Note that it seems the gagdet must be published (and re-inserted into the webpage) before changes take effect !?

Google docs spreadsheet as database

In Uncategorized on September 22, 2010 at 7:50 pm

I have a spreadsheet containing a terminology list, translated in multiple languages:
https://spreadsheets.google.com/ccc?key=0Au659FdpCliwdG44Q2htMWJEQUxVQ3NfRlZUdlZaalE&hl=nl

Access via list-based feed

Documentation: http://code.google.com/intl/nl/apis/spreadsheets/data/3.0/reference.html#ListFeed

Example:
https://spreadsheets.google.com/feeds/list/0Au659FdpCliwdG44Q2htMWJEQUxVQ3NfRlZUdlZaalE/1/public/basic
(note: public visibility requires the spreadsheet to be published)
(note: the key, I got when publishing the document)

Result:

<feed>

<title type=‘text’>Blad1</title>

<entry>

<title type=‘text’>christmas</title>

<content type=‘text’>nl: kerstmis, fr: noel</content>

</entry>

<title type=‘text’>easter</title>

<content type=‘text’>nl: pasen, fr: paques</content>

</entry>

</feed>

I have my data, but I’ll have to do some more regex-ing to parse the entries of the feed…

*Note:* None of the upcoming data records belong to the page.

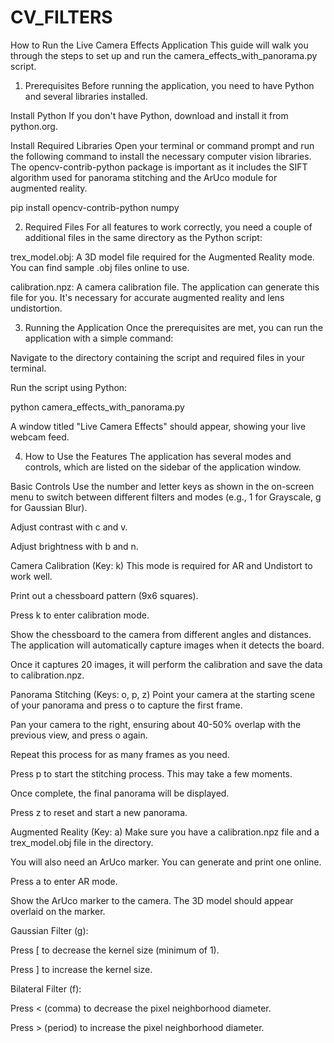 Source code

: # CV_FILTERS

How to Run the Live Camera Effects Application
This guide will walk you through the steps to set up and run the camera_effects_with_panorama.py script.



1. Prerequisites
Before running the application, you need to have Python and several libraries installed.

Install Python
If you don't have Python, download and install it from python.org.

Install Required Libraries
Open your terminal or command prompt and run the following command to install the necessary computer vision libraries. The opencv-contrib-python package is important as it includes the SIFT algorithm used for panorama stitching and the ArUco module for augmented reality.

pip install opencv-contrib-python numpy




2. Required Files
For all features to work correctly, you need a couple of additional files in the same directory as the Python script:

trex_model.obj: A 3D model file required for the Augmented Reality mode. You can find sample .obj files online to use.

calibration.npz: A camera calibration file. The application can generate this file for you. It's necessary for accurate augmented reality and lens undistortion.



3. Running the Application
Once the prerequisites are met, you can run the application with a simple command:

Navigate to the directory containing the script and required files in your terminal.

Run the script using Python:

python camera_effects_with_panorama.py

A window titled "Live Camera Effects" should appear, showing your live webcam feed.



4. How to Use the Features
The application has several modes and controls, which are listed on the sidebar of the application window.




Basic Controls
Use the number and letter keys as shown in the on-screen menu to switch between different filters and modes (e.g., 1 for Grayscale, g for Gaussian Blur).

Adjust contrast with c and v.

Adjust brightness with b and n.



Camera Calibration (Key: k)
This mode is required for AR and Undistort to work well.

Print out a chessboard pattern (9x6 squares).

Press k to enter calibration mode.

Show the chessboard to the camera from different angles and distances. The application will automatically capture images when it detects the board.

Once it captures 20 images, it will perform the calibration and save the data to calibration.npz.




Panorama Stitching (Keys: o, p, z)
Point your camera at the starting scene of your panorama and press o to capture the first frame.

Pan your camera to the right, ensuring about 40-50% overlap with the previous view, and press o again.

Repeat this process for as many frames as you need.

Press p to start the stitching process. This may take a few moments.

Once complete, the final panorama will be displayed.

Press z to reset and start a new panorama.



Augmented Reality (Key: a)
Make sure you have a calibration.npz file and a trex_model.obj file in the directory.

You will also need an ArUco marker. You can generate and print one online.

Press a to enter AR mode.

Show the ArUco marker to the camera. The 3D model should appear overlaid on the marker.



Gaussian Filter (g):

Press [ to decrease the kernel size (minimum of 1).

Press ] to increase the kernel size.

Bilateral Filter (f):

Press < (comma) to decrease the pixel neighborhood diameter.

Press > (period) to increase the pixel neighborhood diameter.
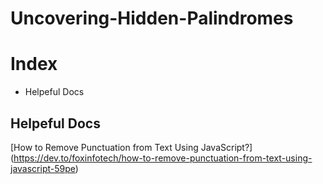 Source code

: # Uncovering-Hidden-Palindromes

# Index
- Helpeful Docs

## Helpeful Docs
[How to Remove Punctuation from Text Using JavaScript?] (https://dev.to/foxinfotech/how-to-remove-punctuation-from-text-using-javascript-59pe)
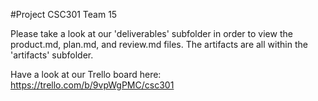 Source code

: 
#Project CSC301 Team 15

Please take a look at our 'deliverables' subfolder in order to view the product.md, plan.md, and review.md files.
The artifacts are all within the 'artifacts' subfolder.

Have a look at our Trello board here: https://trello.com/b/9vpWgPMC/csc301
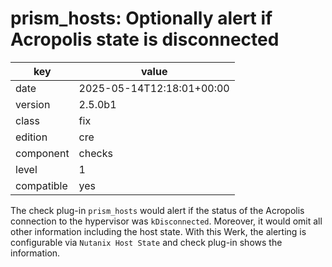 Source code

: [//]: # (werk v2)
# prism_hosts: Optionally alert if Acropolis state is disconnected

key        | value
---------- | ---
date       | 2025-05-14T12:18:01+00:00
version    | 2.5.0b1
class      | fix
edition    | cre
component  | checks
level      | 1
compatible | yes

The check plug-in `prism_hosts` would alert if the status of the Acropolis connection to the hypervisor was `kDisconnected`.
Moreover, it would omit all other information including the host state.
With this Werk, the alerting is configurable via `Nutanix Host State` and check plug-in shows the information.
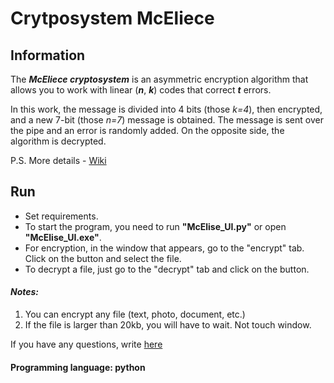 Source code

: # Сrytposystem McEliece

## Information

The ***McEliece cryptosystem*** is an asymmetric encryption algorithm that allows you to work with linear (***n***, ***k***) codes that correct ***t*** errors.

In this work, the message is divided into 4 bits (those *k=4*), then encrypted, and a new 7-bit (those *n=7*) message is obtained. The message is sent over the pipe and 
an error is randomly added. On the opposite side, the algorithm is decrypted. 

P.S. More details - [Wiki](https://en.wikipedia.org/wiki/McEliece_cryptosystem)

## Run

* Set requirements.
* To start the program, you need to run **"McElise_UI.py"** or open **"McElise_UI.exe"**.
* For encryption, in the window that appears, go to the "encrypt" tab. Click on the button and select the file.
* To decrypt a file, just go to the "decrypt" tab and click on the button.

#### *Notes:* 

1. You can encrypt any file (text, photo, document, etc.)
2. If the file is larger than 20kb, you will have to wait. Not touch window.

If you have any questions, write [here](https://twitter.com/Aleksey_Grida)

#### Programming language: **python**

A specific row can be selected using a list feed structured query:
https://spreadsheets.google.com/feeds/list/0Au659FdpCliwdG44Q2htMWJEQUxVQ3NfRlZUdlZaalE/1/public/basic?sq=en%3Dchristmas

Access via Google Visualization API Query Language

Documentation:
http://blog.ouseful.info/2009/05/18/using-google-spreadsheets-as-a-databace-with-the-google-visualisation-api-query-language/
http://code.google.com/intl/nl/apis/visualization/documentation/querylanguage.html

Example:
http://spreadsheets.google.com/a/google.com/tq?key=0Au659FdpCliwdG44Q2htMWJEQUxVQ3NfRlZUdlZaalE
Hmmm… smells like JSON
http://spreadsheets.google.com/a/google.com/tq?key=0Au659FdpCliwdG44Q2htMWJEQUxVQ3NfRlZUdlZaalE&tq=select%20C%20where%20A%20%3D%20′easter’
The column identifier is the column index (‘A’, ‘B’, …) and not the label. That’s a pity. Could be solved by having another table that makes the relationship between the language names and the column indices, but that’s not very clean.

Access via table feed

Documentation:
http://code.google.com/intl/nl/apis/spreadsheets/data/3.0/reference.html#TableFeed

Example:
https://spreadsheets.google.com/feeds/0Au659FdpCliwdG44Q2htMWJEQUxVQ3NfRlZUdlZaalE/tables
https://spreadsheets.google.com/feeds/0Au659FdpCliwdG44Q2htMWJEQUxVQ3NfRlZUdlZaalE/records/0
Nothing there…? This is a bit silly. Seems that you can access the data using this very simple URL-based API, but to
create a table, you must use the DATA API and perform a POST request containing the table definition and  with authenticated header.
So setting a ‘range’ in the GUI is not sufficient (as I first assumed).

Further study of the Spreadsheets Data API is needed.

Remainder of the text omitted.